Caro Batraquio, Gostei demais, pois eu acredito que o que foi feito na nossoa querida Australia, tambem foi e é feito na nossa querida Terra de Pindorama, desde sua invasão, pelos portugueses, que os livros isistem em chamar de descobrimento.
abração
CB Fábio

Leonel disse...

É uma questão difícil ! Os navegadores dos grandes impérios europeus investiam muito nessa busca por novas terras, novas fontes de riquezas, e não estava nos planos deles dividir o que encontravam com os habitantes originais das terras "descobertas". Ainda tinha a questão religiosa, usada frequentemente como desculpa.
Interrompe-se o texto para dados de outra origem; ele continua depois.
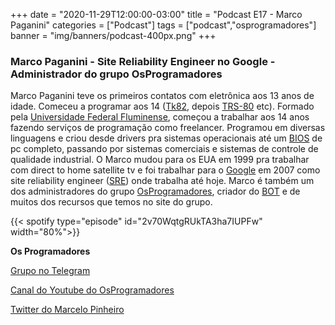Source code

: +++
date = "2020-11-29T12:00:00-03:00"
title = "Podcast E17 - Marco Paganini"
categories = ["Podcast"]
tags = ["podcast","osprogramadores"]
banner = "img/banners/podcast-400px.png"
+++

### Marco Paganini - Site Reliability Engineer no Google - Administrador do grupo OsProgramadores

Marco Paganini teve os primeiros contatos com eletrônica aos 13 anos de idade. Comeceu a programar aos 14 ([Tk82](http://www.interface1.net/zx/clones/microdigital.html), depois [TRS-80](https://en.wikipedia.org/wiki/TRS-80) etc). Formado pela [Universidade Federal Fluminense](http://www.uff.br/), começou a trabalhar aos 14 anos fazendo serviços de programação como freelancer. Programou em diversas linguagens e criou desde drivers pra sistemas operacionais até um [BIOS](https://whatis.techtarget.com/definition/BIOS-basic-input-output-system#:~:text=BIOS%20(basic%20input%2Foutput%20system)%20is%20the%20program%20a,%2C%20keyboard%2C%20mouse%20and%20printer.) de pc completo, passando por sistemas comerciais e sistemas de controle de qualidade industrial. O Marco mudou para os EUA em 1999 pra trabalhar com direct to home satellite tv e foi trabalhar para o [Google](https://google.com/) em 2007 como site reliability engineer ([SRE](https://sre.google/)) onde trabalha até hoje. Marco é também um dos administradores do grupo [OsProgramadores](https://osprogramadores.com/), criador do [BOT](https://github.com/OsProgramadores/op-bot) e de muitos dos recursos que temos no site do grupo.


{{< spotify type="episode" id="2v70WqtgRUkTA3ha7IUPFw" width="80%">}}


**Os Programadores**

[Grupo no Telegram](https://t.me/osprogramadores)

[Canal do Youtube do OsProgramadores](https://www.youtube.com/channel/UCt_YNYGl6K5yNXlXEQDdwWg?view_as=subscriber)

[Twitter do Marcelo Pinheiro](https://twitter.com/mpinheir)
Aos "gentios" eram dadas duas alternativas: a primeira era a "conversão", ou seja, a aceitação da religião dos conquistadores e do consequente papel secundário atribuído aos nativos, como a servidão ou a escravidão (a bíblia só se referia ao povo de Israel e seus descendentes, não aos negros, aborígenes e índios!). A segunda era a resistência e a aniquilação diante de um inimigo mais bem armado, dotado de tecnologia superior. Os contatos de povos nativos com conquistadores europeus tiveram um desenlace quase que padrão: um misto de aniquilação com submissão ! Talvez por este motivo, as grandes potências têm tanto medo de contatos com extraterrestres, supostamente possuidores de tecnologias mais avançadas!